*BRIEF*
Report how many lines in the entries below have the word "matrix" in them, and give no other words.

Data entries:
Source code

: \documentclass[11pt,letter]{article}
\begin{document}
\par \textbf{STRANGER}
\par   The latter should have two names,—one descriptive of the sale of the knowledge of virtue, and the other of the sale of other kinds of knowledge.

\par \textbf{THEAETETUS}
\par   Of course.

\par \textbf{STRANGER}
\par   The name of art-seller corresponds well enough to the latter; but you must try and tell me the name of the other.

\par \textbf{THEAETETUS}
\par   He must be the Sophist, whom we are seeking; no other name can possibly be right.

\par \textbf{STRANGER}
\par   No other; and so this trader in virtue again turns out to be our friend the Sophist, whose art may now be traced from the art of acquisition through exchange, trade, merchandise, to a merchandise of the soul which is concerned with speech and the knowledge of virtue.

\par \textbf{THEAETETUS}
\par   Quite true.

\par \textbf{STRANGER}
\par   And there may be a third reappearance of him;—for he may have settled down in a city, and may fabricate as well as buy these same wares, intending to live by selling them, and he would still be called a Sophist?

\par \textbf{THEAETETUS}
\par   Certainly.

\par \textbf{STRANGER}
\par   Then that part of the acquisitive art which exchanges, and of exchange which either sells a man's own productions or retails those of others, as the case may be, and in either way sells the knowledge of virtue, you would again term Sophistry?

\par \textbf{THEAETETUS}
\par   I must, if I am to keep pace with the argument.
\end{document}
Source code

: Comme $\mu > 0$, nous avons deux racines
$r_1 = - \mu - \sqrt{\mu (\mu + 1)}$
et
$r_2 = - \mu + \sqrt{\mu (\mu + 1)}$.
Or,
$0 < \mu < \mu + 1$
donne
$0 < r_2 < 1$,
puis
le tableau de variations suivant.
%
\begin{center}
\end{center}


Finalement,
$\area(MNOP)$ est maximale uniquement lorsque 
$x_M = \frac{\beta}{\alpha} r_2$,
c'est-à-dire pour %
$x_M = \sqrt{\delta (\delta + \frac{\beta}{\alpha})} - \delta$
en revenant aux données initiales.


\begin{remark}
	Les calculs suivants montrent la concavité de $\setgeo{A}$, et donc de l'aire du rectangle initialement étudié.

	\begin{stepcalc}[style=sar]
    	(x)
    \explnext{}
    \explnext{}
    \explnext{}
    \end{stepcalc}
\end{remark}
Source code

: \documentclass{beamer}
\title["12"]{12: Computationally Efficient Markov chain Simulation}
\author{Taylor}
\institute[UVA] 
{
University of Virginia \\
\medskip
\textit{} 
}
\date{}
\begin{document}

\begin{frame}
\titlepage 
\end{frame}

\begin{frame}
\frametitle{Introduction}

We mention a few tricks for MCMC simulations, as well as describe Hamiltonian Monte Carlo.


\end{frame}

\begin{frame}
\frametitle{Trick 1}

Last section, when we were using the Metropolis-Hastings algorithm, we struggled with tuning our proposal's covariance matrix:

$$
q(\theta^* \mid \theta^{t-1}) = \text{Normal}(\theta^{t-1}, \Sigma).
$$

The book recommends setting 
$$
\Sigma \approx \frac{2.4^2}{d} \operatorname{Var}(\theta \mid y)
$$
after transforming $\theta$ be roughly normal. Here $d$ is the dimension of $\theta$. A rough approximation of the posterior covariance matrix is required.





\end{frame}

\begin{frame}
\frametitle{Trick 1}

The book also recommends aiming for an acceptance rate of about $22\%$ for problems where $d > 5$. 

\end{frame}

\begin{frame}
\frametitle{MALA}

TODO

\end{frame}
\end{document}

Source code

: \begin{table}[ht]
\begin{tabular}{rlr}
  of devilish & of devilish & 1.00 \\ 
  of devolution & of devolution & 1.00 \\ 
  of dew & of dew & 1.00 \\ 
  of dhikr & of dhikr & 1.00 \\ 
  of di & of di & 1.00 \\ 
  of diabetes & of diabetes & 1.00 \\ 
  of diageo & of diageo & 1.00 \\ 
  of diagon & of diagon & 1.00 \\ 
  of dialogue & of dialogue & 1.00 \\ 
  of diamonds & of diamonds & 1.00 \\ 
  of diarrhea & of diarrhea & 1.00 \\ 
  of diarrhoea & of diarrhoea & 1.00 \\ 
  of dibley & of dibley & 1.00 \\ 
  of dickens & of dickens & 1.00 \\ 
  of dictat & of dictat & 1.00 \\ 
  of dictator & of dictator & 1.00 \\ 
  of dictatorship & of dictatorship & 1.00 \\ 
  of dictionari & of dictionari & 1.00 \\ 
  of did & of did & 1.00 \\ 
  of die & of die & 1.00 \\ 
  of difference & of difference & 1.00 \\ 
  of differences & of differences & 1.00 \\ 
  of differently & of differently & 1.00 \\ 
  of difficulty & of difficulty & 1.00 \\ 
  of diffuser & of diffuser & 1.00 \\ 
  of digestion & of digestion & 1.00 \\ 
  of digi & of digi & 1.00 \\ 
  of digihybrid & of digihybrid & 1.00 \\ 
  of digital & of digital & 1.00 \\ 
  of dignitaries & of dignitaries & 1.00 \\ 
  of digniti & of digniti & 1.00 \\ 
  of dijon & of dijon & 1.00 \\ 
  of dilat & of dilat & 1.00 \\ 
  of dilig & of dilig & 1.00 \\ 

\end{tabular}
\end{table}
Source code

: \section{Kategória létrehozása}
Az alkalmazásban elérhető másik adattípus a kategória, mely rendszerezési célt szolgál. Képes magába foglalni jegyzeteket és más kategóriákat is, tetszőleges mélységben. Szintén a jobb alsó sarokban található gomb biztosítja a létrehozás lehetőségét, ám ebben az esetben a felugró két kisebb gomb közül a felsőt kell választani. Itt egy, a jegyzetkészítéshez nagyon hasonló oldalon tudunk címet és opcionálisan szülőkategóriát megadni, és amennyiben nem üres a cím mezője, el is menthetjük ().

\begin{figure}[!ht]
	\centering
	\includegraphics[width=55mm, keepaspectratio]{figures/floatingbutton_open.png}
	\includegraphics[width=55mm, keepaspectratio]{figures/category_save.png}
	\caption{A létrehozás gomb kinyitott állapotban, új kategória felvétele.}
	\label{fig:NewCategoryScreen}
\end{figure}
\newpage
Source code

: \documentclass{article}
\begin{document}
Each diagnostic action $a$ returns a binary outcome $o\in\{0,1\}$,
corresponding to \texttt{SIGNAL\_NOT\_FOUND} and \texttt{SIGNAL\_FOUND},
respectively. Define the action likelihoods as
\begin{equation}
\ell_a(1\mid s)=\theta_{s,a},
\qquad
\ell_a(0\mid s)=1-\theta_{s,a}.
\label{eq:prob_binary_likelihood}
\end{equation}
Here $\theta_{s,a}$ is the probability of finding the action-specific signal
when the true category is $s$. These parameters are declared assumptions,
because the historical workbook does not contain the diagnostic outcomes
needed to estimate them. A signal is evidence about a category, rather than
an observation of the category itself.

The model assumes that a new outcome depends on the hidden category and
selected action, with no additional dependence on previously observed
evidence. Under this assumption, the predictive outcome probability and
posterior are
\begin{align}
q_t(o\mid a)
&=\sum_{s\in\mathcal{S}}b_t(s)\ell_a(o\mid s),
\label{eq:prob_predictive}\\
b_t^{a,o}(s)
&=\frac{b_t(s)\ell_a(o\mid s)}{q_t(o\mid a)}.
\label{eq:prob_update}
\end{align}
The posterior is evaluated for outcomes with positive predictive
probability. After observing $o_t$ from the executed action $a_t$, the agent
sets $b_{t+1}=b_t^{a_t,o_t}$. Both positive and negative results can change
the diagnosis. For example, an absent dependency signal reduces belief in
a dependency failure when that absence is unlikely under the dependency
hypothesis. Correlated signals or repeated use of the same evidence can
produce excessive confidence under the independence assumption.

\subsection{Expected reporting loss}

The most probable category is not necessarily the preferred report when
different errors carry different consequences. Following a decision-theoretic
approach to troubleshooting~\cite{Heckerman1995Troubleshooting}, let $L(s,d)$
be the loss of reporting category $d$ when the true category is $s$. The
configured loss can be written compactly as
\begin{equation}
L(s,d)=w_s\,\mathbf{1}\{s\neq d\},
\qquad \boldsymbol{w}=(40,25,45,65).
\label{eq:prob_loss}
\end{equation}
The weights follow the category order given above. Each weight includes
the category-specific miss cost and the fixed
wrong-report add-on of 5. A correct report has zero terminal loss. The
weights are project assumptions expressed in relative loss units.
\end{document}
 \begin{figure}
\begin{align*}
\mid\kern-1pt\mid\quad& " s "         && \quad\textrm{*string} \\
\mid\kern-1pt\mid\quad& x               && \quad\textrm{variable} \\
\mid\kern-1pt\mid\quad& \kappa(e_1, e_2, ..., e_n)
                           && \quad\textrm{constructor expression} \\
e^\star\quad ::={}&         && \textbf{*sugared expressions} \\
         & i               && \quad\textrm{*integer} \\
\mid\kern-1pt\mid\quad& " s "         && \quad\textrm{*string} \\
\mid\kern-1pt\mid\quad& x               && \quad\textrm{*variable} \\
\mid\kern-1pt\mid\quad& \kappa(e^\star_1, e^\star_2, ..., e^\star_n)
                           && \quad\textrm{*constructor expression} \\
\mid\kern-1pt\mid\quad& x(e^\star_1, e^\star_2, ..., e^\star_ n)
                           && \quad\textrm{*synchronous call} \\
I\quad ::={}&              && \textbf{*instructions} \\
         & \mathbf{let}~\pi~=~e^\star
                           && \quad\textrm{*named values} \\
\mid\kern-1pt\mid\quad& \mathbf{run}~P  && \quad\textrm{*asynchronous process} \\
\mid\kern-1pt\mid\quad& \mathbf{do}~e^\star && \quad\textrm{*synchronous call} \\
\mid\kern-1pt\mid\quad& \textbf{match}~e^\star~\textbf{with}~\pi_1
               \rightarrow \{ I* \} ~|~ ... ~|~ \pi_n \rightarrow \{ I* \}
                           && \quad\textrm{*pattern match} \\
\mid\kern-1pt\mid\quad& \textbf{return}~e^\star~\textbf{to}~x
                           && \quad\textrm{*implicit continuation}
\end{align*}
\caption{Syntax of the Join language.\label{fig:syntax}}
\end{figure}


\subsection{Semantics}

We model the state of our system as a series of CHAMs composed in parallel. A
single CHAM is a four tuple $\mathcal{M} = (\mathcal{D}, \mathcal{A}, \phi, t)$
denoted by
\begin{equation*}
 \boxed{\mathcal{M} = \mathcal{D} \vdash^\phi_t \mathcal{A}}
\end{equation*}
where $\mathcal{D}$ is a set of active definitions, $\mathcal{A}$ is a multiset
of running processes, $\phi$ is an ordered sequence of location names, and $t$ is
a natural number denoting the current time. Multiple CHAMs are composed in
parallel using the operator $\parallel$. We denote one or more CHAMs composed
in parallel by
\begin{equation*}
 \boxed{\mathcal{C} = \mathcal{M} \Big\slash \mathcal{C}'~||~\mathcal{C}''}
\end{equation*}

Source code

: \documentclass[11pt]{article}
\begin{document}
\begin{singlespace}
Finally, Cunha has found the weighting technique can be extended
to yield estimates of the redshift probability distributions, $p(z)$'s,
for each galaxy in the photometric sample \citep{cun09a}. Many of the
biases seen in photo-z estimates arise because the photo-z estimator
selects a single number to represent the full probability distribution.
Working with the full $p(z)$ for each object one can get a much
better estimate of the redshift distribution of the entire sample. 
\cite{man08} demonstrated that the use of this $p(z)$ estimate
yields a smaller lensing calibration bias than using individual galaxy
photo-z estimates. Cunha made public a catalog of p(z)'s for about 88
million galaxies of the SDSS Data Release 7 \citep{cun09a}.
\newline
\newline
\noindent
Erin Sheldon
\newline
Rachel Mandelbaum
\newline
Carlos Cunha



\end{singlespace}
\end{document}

*TASK SOLUTION*
2